Da questa terra più ricca e rossa nascono vini più metallici/ematici (sanguigni), meno pepati e con una struttura più ampia. Il Verduno Pelaverga 2022 di I Bré è dolce come un succo di melograno e delicatamente sapido, con un tocco finale di pepe verde. Così come il Sui Cristalli 2022 di Arnaldo Rivera, che ha una trama densa e carnosa, ricca di frutti rossi dolci. Il Verduno Pelaverga 2022 di La Massara ha sapori ematici e maturi, e termina con una fresca nota di pepe bianco, fiori di campo ed erbe aromatiche. Gli ultimi due sono annate 2021: Il Poderi Roset sembra avere un'acidità volatile elevata, con piacevoli sapori di bergamotto e pepe verde; il Daje Mach de La Bìoca, invece, richiama alla mente la pietra focaia, con agrumi, tamarindo e una nota finale di spezie lungo la presa centrale.

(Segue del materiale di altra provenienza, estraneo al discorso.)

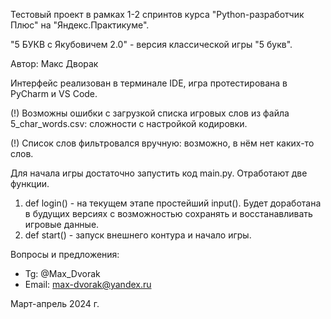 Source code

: Тестовый проект в рамках 1-2 спринтов
курса "Python-разработчик Плюс" на "Яндекс.Практикуме".

"5 БУКВ с Якубовичем 2.0" - версия классической игры "5 букв".

Автор: Макс Дворак

Интерфейс реализован в терминале IDE,
игра протестирована в PyCharm и VS Code.

(!) Возможны ошибки с загрузкой списка игровых слов
из файла 5_char_words.csv: сложности с настройкой кодировки.

(!) Список слов фильтровался вручную:
возможно, в нём нет каких-то слов.

Для начала игры достаточно запустить код main.py. Отработают две функции.
1. def login() - на текущем этапе простейший input().
Будет доработана в будущих версиях с возможностью
сохранять и восстанавливать игровые данные.
2. def start() - запуск внешнего контура и начало игры.

Вопросы и предложения:
- Tg: @Max_Dvorak
- Email: max-dvorak@yandex.ru

Март-апрель 2024 г.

A queste 13 aziende - che valorizzano le due principali tipologie di suolo di Verduno - si aggiungono quattro eccezioni, dovute a un diverso stile di vinificazione o a una diversa origine geologica.
I Poderi Luigi Einaudi e Bel Colle hanno dato ai loro Pelaverga, entrambi 2022, un'interpretazione del Nebbiolo, che conferisce loro maggiore eleganza e morbidezza, ma toglie buona parte delle note di pepe. Il primo proviene da terre rosse, affina in parte in cemento e sa di caramella alla ciliegia, erbe aromatiche e noce moscata, preciso nella sua struttura persistente; il secondo ha un grande grip, con sapori di rabarbaro e sottobosco e un finale agrumato. In termini di origine geologica, abbiamo lo Speziale 2022 dei Fratelli Alessandria, che proviene da un mix di terre rosse e bianche e ha quindi più struttura, meno acidità, ma allo stesso tempo molta complessità aromatica (pepe bianco incluso). Infine, l'eccezione più rilevante: il Verduno Pelaverga 2022 di San Biagio, l'unico che proviene da La Morra, per concessione storica. Qui il terreno è ricco di pietre che generano vini duri. Questo Pelaverga proviene dal cru Capalot ed è meno profumato e speziato, ma più minerale e strutturato.

Questi 17 vini che abbiamo potuto degustare a Pelaverga, durante una masterclass guidata dal wine writer Ian D'Agata, rappresentano la quasi totalità delle cantine che producono il Verduno Pelaverga (mancavano solo Sordo e Vinandolo). Sono 30 gli ettari dedicati (25,18ha nel comune di Verduno, 3,96ha nel comune di Roddi d'Alba, 1,62ha nel comune di La Morte).62ha nel comune di La Morra), per un totale di bottiglie che oscilla tra le 150.000 e le 180.000 all'anno (204.875 nel 2022): davvero un mercato di nicchia, se confrontato con i 66 milioni di bottiglie che vengono prodotte all'interno del Consorzio Barolo, Barbaresco, Alba, Langhe e Dogliani, che tutela anche la denominazione di Verduno Pelaverga.

Tuttavia, questi vignaioli credono fortemente in questa piccola produzione: stanno insieme, lavorano insieme, si confrontano, creando una comunità vivace e inventiva. Trovando riconoscimenti in Italia e all'estero, solleticando la curiosità di appassionati ed esperti di vino che, in cambio, li aiuta a crescere ulteriormente. L'evento è stato organizzato dagli 11 membri dell'Associazione Verduno è Uno, ma sono stati invitati tutti i produttori, sono stati coinvolti tutti i ristoranti e gli alberghi della città, così come il piccolo gruppo di artisti attivi (pittori, fotografi, musicisti, attori, scultori e poeti, alcuni dei quali nati all'estero) che vivono stabilmente a Verduno.

"Non è che Verduno abbia qualcosa di particolare che ispira la nostra creatività. Ma la gente qui non ha mai detto 'no' a ciò che usciva dalla nostra immaginazione. E questo rende questo posto prezioso", ha detto uno di loro. Questa stessa attitudine ad accogliere e abbracciare chi e cosa è diverso è ciò che ha salvato Pelaverga Piccolo nel regno del Nebbiolo.